What the task requires
In exact form, set down only those lines of the material that run from its first line to the line with "data space projections.", inclusive.

Excerpted records
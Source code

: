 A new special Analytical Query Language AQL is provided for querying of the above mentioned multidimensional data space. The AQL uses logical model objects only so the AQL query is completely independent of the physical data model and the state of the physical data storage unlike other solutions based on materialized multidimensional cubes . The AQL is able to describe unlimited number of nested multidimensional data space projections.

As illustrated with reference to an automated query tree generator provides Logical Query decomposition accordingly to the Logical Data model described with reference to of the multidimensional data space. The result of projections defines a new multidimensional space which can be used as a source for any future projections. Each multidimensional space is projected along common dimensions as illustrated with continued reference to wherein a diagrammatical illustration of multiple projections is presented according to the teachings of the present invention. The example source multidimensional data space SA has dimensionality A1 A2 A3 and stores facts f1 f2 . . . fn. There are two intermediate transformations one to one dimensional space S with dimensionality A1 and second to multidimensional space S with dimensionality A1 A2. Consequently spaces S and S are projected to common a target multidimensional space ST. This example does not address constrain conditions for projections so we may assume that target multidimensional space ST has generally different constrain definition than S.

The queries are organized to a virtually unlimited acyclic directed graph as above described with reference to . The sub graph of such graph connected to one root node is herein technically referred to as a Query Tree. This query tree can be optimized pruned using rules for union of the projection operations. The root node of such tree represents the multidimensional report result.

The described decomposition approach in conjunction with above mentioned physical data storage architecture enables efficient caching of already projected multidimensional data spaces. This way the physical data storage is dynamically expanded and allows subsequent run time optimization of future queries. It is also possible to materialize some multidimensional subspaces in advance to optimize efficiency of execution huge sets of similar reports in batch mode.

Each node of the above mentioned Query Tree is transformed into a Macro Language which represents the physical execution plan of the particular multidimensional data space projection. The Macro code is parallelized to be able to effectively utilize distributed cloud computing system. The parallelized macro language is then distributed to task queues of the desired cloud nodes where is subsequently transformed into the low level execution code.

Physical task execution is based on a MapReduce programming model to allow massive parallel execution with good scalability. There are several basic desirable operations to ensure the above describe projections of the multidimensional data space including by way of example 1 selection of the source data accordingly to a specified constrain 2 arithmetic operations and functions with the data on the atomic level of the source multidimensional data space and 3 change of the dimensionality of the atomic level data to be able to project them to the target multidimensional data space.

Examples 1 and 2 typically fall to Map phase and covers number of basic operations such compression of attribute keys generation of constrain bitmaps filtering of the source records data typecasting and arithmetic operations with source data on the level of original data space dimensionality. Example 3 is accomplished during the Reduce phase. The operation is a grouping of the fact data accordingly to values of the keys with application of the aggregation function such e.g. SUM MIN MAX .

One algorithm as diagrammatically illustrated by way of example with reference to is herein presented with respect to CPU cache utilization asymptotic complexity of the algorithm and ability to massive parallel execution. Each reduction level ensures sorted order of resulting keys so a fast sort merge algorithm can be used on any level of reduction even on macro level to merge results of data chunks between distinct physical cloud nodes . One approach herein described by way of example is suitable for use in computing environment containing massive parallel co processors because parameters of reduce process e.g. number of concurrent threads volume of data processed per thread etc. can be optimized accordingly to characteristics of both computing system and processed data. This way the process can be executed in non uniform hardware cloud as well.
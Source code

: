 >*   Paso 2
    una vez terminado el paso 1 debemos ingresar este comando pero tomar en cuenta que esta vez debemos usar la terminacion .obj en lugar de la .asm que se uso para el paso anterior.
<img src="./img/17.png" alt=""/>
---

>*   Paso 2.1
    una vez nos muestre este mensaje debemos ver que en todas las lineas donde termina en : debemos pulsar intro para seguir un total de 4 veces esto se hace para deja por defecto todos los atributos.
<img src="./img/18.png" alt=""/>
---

Task output
Source code

: A new special Analytical Query Language AQL is provided for querying of the above mentioned multidimensional data space. The AQL uses logical model objects only so the AQL query is completely independent of the physical data model and the state of the physical data storage unlike other solutions based on materialized multidimensional cubes . The AQL is able to describe unlimited number of nested multidimensional data space projections.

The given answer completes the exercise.